Check every line of the entries below for the word "limonene", and copy the ones that have it.

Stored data
◆ ◆ ◆ ◆ ◆ ◆ ◆
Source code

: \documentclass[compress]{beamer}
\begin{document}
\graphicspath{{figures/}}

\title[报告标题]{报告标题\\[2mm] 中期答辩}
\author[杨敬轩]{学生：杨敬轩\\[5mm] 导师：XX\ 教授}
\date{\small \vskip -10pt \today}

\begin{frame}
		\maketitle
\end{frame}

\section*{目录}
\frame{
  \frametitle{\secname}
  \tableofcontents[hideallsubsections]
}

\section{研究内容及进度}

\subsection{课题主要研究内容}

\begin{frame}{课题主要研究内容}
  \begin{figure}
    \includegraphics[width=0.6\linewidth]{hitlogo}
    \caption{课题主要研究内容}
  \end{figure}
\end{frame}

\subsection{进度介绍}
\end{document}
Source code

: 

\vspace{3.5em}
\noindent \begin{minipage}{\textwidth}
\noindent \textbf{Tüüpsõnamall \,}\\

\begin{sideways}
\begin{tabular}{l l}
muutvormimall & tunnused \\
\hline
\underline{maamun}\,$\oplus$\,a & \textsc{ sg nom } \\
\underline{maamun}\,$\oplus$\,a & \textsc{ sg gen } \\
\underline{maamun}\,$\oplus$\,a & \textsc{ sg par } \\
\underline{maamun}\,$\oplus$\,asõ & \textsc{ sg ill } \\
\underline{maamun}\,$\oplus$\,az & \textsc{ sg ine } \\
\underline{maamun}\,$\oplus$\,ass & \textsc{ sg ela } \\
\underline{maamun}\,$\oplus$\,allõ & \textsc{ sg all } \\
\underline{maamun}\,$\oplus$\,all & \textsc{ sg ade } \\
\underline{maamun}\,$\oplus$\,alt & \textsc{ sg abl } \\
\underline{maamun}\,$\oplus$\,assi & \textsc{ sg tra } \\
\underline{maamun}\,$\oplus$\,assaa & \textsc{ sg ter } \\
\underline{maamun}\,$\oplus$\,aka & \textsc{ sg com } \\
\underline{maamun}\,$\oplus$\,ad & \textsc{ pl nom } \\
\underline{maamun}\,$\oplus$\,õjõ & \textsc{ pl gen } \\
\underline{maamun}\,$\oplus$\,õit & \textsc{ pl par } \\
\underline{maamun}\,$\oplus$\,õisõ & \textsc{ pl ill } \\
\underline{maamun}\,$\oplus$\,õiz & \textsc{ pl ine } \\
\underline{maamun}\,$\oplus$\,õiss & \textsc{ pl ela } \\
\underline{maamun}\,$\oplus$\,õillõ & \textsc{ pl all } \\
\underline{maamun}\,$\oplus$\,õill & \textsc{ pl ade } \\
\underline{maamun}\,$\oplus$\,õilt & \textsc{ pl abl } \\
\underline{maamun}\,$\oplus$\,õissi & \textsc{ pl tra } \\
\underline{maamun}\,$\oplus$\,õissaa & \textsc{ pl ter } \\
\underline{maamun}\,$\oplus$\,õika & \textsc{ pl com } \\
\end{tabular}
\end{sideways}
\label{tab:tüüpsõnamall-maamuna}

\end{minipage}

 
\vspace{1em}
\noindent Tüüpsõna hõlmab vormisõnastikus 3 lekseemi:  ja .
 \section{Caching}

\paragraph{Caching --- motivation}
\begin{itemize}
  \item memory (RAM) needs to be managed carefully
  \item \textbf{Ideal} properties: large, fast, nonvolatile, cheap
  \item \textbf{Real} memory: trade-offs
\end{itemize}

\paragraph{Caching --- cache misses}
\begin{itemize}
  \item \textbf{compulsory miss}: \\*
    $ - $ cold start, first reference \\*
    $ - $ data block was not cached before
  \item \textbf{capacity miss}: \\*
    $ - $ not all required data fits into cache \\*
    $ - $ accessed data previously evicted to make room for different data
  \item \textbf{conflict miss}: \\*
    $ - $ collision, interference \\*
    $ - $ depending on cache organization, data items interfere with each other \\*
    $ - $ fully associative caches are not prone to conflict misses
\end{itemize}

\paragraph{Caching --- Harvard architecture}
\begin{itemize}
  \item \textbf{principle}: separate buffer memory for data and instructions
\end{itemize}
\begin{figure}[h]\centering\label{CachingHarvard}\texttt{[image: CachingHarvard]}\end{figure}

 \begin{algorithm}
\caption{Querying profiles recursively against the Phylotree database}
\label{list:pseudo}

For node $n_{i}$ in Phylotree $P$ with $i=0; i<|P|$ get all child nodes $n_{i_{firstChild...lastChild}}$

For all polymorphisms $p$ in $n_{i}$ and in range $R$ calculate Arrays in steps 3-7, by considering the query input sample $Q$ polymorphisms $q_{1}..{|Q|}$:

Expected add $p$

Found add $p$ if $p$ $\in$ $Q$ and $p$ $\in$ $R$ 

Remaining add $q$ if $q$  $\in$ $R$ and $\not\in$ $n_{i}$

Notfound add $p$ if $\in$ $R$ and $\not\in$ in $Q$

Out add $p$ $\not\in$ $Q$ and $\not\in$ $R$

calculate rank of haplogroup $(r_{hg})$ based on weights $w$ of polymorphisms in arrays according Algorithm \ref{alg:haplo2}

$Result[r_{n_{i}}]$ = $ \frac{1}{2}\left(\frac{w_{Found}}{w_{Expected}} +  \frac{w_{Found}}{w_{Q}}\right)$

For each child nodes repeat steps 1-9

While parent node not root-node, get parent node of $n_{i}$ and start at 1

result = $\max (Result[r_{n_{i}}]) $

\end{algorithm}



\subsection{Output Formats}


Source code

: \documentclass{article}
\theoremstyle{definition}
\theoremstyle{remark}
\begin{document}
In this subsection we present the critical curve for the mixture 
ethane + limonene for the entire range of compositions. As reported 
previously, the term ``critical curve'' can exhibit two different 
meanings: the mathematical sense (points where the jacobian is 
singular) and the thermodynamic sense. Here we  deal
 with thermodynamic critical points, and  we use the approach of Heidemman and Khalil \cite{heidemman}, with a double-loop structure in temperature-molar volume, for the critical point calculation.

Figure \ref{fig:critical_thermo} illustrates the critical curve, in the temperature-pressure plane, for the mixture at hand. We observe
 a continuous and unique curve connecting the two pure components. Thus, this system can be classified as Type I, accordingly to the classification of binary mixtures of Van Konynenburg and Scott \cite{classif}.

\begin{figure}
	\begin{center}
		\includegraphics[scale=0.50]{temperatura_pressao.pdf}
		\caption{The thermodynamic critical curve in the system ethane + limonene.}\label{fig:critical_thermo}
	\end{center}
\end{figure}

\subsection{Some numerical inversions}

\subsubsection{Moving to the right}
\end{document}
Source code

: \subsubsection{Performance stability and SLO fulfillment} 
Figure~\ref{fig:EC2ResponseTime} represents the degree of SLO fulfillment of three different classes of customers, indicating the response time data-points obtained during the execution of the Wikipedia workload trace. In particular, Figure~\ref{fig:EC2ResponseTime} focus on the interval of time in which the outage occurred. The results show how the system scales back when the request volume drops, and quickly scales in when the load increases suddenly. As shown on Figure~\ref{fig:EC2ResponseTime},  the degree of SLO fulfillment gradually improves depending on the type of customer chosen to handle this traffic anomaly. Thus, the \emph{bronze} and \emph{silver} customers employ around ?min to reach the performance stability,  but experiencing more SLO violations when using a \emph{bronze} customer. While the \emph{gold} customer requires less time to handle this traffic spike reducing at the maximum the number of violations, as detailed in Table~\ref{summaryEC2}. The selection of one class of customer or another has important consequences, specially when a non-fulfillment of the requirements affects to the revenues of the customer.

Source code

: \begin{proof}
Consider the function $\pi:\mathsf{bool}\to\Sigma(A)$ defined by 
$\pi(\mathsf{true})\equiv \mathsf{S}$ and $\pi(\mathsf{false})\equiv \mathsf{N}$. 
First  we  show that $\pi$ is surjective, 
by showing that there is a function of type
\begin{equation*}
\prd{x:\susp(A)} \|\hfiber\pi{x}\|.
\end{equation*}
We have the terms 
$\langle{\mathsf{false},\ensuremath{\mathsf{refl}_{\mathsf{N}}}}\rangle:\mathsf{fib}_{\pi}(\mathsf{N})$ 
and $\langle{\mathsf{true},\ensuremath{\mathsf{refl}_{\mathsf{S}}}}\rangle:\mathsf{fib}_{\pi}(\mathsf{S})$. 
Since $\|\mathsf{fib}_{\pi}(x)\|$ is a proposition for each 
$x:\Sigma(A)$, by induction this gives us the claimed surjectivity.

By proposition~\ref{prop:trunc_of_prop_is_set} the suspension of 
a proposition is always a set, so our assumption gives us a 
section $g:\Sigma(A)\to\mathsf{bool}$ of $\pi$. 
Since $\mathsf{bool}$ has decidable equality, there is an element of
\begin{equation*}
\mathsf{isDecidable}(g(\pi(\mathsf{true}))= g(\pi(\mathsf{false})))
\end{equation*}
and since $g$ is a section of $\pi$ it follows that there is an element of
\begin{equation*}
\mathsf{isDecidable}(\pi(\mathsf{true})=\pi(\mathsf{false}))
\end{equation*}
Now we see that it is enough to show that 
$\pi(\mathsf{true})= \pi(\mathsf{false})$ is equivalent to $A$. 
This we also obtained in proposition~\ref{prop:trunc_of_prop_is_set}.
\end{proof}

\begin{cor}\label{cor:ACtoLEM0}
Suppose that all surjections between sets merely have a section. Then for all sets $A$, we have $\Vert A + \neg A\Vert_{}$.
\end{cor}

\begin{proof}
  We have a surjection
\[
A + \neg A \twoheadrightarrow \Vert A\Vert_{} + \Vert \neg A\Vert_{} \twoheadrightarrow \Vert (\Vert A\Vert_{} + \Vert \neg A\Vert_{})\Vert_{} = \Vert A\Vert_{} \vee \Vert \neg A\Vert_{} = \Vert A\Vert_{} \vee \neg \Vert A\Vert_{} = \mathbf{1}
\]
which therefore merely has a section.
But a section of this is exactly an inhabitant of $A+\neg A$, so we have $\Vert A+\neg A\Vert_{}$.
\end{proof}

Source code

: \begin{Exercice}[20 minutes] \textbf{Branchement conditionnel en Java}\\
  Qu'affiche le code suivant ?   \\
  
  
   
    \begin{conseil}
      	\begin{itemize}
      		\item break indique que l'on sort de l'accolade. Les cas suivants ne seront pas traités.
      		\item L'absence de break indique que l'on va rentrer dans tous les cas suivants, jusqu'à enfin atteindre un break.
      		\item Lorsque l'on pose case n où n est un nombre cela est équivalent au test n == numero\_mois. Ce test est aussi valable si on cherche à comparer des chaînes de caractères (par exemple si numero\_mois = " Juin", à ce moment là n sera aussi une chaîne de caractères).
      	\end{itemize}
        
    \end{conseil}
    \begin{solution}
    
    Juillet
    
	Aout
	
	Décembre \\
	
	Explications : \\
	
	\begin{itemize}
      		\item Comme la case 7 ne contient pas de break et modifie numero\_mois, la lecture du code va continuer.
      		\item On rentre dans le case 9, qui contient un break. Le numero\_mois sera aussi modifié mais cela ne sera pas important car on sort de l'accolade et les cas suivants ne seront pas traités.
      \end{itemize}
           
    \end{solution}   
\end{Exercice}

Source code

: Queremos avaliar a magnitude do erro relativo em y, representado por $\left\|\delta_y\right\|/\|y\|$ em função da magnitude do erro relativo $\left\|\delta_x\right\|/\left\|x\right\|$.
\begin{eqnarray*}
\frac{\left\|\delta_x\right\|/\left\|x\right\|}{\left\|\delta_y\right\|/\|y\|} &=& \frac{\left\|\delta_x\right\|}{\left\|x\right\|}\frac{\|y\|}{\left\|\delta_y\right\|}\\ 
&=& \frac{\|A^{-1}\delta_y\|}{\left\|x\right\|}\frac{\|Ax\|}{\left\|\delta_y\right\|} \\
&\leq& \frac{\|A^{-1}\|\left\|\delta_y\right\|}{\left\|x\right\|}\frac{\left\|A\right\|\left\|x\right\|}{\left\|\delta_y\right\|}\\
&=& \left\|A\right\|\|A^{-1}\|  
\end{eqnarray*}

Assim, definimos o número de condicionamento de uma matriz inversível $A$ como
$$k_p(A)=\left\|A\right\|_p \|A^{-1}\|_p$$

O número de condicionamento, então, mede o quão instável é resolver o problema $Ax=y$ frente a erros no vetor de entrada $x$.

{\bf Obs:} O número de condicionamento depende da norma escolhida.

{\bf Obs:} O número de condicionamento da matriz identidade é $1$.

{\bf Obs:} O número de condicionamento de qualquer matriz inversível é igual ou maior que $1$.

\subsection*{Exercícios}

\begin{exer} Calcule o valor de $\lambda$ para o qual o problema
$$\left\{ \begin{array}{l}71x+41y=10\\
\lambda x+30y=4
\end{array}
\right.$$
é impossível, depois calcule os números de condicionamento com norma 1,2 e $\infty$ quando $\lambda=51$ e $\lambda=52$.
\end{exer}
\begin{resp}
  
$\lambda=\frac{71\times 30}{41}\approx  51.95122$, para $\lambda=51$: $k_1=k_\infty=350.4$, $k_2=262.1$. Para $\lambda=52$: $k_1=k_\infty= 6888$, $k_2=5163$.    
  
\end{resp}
◆ ◆ ◆ ◆ ◆ ◆ ◆
Result.
ethane + limonene for the entire range of compositions. As reported 
		\caption{The thermodynamic critical curve in the system ethane + limonene.}\label{fig:critical_thermo}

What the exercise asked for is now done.